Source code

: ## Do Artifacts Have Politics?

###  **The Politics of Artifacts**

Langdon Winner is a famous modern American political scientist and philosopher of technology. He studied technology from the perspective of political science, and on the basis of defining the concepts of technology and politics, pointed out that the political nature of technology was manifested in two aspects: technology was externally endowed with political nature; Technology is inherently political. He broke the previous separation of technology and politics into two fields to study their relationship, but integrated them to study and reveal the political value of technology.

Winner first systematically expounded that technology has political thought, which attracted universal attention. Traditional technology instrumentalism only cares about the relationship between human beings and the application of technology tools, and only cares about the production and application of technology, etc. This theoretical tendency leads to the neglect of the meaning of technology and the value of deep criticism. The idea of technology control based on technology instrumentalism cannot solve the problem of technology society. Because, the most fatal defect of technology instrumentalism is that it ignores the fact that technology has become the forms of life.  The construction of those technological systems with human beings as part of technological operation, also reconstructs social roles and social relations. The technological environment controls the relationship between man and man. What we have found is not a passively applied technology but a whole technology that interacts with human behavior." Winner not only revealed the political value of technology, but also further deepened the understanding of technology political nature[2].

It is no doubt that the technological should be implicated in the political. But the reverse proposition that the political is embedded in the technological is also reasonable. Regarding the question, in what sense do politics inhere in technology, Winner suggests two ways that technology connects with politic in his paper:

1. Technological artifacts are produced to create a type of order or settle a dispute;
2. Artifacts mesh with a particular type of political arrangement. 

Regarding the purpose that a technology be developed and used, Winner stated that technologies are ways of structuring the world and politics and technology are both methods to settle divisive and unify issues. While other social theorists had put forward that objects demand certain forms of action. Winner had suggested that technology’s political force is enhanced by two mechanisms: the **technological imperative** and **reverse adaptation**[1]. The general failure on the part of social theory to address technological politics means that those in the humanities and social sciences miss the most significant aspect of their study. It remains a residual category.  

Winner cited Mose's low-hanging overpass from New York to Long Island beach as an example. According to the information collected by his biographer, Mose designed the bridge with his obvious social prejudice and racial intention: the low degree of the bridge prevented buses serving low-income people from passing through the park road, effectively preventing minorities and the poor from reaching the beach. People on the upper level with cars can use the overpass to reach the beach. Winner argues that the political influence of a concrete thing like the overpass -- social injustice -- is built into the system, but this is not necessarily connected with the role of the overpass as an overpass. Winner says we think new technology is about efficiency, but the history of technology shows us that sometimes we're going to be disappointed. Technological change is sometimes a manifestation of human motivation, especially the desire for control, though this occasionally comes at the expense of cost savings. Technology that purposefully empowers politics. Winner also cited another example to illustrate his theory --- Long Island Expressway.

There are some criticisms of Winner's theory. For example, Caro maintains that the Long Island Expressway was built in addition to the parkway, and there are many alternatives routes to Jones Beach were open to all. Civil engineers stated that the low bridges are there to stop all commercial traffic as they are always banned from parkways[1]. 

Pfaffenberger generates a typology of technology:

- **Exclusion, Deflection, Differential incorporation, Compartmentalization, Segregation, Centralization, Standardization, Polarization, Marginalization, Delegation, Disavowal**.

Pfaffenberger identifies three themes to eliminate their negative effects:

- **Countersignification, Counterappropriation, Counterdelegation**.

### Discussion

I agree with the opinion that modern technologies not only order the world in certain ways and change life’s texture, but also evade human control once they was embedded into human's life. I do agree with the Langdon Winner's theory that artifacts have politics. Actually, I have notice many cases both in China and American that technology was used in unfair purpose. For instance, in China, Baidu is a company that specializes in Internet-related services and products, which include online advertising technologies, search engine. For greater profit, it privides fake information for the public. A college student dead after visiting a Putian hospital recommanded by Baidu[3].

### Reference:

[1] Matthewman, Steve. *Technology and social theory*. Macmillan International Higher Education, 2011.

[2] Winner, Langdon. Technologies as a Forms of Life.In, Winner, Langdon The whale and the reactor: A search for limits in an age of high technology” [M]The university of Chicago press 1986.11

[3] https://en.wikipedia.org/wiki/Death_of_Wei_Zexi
------------------------------------
> **The problem**
Please copy each line of the records above in which the word "type" can be found.

> **Answer for the task**
1. Technological artifacts are produced to create a type of order or settle a dispute;
2. Artifacts mesh with a particular type of political arrangement. 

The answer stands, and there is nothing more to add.